The New Movie Releases page on Metacritic is a good place to scrape Critic Review links for new movies.
-
Open the previously gathered ratings data (if any), stored as a cPickle file, from the following subdirectory:
data/ ratings.pkl
Remember, each rating is a mapping of the form:
movie_url => (metascore, individual_ratings)
where individual_ratings
is also a mapping of the form:
critic_name => numeric_rating
-
Scrape movie urls from the New Releases page.
-
If the movie url is already in ratings.pkl, then throw it away (because we have already extracted ratings for this movie).
-
For each remaining movie url, check whether its HTML contents need to be downloaded by looking for an appropriately named file in the movies/ subdirectory, and download if necessary:
movies/ tenet-critic-reviews oliver-sack-his-own-life-critic-reviews ...

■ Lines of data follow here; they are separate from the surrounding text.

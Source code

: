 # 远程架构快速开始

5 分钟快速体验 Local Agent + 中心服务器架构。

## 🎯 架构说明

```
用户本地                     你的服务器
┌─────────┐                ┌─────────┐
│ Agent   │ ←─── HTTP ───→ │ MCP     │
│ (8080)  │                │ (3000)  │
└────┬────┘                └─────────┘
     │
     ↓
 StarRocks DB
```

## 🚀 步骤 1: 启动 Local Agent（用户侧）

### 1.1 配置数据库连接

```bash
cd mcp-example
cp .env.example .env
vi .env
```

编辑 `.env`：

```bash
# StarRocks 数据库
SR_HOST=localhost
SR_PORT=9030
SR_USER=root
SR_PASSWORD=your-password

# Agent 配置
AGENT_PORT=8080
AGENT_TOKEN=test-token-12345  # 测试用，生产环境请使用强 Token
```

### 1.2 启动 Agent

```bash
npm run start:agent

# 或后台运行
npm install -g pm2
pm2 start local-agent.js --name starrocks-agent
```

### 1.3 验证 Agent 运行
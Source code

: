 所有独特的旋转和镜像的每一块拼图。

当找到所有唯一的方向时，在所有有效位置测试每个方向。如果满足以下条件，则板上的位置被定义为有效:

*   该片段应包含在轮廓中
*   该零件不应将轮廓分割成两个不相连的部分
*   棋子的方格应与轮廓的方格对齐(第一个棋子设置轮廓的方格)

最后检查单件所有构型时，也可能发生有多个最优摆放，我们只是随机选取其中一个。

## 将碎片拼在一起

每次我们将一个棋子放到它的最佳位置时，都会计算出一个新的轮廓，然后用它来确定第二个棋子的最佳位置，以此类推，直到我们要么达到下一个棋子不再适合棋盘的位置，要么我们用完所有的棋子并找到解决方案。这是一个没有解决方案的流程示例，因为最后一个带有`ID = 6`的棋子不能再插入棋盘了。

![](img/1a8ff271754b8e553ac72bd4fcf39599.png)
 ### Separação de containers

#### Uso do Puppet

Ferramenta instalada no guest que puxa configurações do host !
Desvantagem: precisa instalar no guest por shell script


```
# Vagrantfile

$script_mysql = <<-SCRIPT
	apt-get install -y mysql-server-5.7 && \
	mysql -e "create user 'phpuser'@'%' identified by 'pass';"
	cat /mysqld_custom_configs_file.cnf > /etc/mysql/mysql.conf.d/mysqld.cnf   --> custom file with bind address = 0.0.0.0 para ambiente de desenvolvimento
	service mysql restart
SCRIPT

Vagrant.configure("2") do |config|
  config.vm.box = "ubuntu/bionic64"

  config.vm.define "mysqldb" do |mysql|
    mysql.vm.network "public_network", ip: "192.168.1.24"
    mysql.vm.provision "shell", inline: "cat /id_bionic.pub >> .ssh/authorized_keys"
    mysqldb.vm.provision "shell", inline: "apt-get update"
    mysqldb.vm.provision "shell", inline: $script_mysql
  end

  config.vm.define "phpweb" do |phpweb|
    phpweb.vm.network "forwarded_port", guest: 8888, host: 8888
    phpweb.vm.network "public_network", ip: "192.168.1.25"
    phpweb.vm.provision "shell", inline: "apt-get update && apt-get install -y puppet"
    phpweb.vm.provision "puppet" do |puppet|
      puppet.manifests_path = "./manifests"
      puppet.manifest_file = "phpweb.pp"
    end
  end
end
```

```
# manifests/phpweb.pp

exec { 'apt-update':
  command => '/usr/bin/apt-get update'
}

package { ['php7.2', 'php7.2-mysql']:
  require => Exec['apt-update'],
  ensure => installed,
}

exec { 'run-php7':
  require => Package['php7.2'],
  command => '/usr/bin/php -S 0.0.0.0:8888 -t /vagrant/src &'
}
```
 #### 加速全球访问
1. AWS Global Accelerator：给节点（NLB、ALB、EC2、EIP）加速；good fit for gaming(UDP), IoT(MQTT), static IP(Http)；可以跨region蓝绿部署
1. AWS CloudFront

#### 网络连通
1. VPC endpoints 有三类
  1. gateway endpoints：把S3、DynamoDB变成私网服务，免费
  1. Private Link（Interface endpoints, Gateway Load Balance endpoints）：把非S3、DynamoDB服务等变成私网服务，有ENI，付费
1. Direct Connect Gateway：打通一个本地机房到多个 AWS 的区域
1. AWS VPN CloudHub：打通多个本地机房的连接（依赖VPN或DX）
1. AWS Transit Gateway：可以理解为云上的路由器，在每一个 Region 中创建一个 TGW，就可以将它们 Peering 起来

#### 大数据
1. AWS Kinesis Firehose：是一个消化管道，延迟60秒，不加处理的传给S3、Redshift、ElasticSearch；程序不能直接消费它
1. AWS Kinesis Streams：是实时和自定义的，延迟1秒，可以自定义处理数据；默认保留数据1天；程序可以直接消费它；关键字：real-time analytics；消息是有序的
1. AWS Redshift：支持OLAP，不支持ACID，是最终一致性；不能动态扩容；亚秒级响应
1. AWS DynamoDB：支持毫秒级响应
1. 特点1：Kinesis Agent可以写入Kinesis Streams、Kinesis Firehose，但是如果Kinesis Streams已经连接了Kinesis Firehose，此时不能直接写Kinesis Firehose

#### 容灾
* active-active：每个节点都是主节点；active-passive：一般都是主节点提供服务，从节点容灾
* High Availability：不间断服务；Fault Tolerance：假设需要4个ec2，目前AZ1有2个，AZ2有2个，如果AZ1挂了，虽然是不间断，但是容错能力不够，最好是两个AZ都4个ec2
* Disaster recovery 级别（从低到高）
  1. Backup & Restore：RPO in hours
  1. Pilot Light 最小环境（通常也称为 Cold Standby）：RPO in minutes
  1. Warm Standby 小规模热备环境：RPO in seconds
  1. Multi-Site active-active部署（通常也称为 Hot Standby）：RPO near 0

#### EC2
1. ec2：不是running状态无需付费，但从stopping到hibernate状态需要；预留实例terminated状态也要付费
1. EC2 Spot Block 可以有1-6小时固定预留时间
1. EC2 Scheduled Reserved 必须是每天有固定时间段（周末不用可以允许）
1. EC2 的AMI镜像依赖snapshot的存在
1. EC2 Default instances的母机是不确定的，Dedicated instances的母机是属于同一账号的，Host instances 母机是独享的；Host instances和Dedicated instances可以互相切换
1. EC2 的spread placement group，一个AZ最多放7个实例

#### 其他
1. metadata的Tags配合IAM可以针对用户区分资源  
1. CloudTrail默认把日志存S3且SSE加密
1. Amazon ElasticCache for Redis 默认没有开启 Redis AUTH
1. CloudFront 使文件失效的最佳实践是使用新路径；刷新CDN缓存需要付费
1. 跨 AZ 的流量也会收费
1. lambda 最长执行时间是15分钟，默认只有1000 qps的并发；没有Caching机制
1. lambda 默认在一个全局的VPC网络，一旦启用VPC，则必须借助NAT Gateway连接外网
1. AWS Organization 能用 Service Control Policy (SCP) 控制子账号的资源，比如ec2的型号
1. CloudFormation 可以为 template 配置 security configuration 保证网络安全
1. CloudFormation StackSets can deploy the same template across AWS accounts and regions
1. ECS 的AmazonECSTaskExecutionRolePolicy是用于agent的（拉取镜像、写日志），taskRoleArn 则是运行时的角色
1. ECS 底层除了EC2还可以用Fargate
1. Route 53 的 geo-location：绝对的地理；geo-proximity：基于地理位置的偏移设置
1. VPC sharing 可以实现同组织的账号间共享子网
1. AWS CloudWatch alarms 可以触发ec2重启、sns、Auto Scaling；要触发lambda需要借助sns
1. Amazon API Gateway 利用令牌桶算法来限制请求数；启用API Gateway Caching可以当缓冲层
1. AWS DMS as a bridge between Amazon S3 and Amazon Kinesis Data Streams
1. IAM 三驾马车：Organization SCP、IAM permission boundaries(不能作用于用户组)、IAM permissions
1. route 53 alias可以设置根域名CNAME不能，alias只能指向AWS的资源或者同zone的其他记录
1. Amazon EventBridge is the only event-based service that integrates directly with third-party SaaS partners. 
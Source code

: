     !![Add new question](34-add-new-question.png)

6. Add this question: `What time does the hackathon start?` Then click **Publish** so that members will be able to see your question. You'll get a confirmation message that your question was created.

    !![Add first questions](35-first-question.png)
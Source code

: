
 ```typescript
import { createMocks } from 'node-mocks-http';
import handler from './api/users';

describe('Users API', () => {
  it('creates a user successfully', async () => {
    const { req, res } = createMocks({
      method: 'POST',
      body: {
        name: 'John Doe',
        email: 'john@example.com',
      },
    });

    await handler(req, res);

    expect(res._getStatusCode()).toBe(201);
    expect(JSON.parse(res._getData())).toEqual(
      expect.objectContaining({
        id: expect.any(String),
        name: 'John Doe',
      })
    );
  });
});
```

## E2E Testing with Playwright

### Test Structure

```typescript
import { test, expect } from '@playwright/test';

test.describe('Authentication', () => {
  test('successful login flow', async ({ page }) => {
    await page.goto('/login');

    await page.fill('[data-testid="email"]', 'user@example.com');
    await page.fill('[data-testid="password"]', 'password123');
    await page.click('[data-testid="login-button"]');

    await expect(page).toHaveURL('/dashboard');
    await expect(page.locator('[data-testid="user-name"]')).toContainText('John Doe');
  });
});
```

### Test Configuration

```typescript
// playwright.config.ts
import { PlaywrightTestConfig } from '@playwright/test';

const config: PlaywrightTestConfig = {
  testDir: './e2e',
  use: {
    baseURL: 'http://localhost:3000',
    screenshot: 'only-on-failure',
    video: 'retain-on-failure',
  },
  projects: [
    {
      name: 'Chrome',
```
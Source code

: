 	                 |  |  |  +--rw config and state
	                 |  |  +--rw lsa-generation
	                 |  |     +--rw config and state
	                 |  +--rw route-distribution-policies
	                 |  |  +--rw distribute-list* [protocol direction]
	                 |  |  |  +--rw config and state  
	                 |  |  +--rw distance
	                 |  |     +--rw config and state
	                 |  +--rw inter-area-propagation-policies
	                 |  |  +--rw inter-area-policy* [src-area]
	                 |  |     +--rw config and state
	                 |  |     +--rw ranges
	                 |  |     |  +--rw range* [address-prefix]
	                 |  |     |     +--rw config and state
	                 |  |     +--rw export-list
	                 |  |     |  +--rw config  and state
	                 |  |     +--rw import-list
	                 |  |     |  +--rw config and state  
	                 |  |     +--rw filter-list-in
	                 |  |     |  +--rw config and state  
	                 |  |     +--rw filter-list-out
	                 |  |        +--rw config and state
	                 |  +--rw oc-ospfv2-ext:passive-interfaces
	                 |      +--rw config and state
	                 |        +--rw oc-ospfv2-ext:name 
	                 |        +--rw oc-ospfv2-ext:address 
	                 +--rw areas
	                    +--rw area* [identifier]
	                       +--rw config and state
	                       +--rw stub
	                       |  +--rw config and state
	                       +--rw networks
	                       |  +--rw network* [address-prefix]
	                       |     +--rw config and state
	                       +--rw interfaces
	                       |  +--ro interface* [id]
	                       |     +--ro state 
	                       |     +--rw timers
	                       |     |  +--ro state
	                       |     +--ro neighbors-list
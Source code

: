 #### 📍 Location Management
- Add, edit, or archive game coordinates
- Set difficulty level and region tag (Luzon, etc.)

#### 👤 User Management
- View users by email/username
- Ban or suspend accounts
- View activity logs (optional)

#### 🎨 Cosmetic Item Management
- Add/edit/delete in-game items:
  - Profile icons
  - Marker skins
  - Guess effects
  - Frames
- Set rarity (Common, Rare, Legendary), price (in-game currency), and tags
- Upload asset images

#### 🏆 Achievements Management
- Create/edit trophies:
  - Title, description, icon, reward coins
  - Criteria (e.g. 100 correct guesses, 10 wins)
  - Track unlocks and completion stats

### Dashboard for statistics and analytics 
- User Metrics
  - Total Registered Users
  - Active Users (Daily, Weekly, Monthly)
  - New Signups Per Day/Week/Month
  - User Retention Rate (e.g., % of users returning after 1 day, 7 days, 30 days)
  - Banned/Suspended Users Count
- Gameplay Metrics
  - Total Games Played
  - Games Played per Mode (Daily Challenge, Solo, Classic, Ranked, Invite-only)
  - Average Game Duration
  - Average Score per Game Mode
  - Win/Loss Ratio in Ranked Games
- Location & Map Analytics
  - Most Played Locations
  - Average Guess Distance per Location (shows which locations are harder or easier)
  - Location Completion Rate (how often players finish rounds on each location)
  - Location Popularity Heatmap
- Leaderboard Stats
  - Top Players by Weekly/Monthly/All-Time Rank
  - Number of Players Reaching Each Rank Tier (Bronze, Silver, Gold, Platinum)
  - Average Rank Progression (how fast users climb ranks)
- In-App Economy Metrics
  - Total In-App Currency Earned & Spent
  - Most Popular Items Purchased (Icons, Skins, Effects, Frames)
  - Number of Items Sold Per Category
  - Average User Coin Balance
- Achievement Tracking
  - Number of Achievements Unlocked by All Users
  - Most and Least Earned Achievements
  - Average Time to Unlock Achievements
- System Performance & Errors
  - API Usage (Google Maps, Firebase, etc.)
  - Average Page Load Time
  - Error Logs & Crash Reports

Note: this step involves a network call for downloading each movie's content, and can be parallelized, which should result in a speed up.
-
For each movie, parse the HTML to extract the overall metascore, and individual critic ratings and append them to the ratings.pkl data structure.
-
Extract critics who've rated at least a few movies and dump those into their own file:
data/ sig.pkl
-
Create a new ratings mapping that only contains ratings from significant critics, and dump those into another file:
data/ pruned.pkl
-
Partition this into a test/train set:
data/ test.pkl train.pkl
-
Train models, and so on ...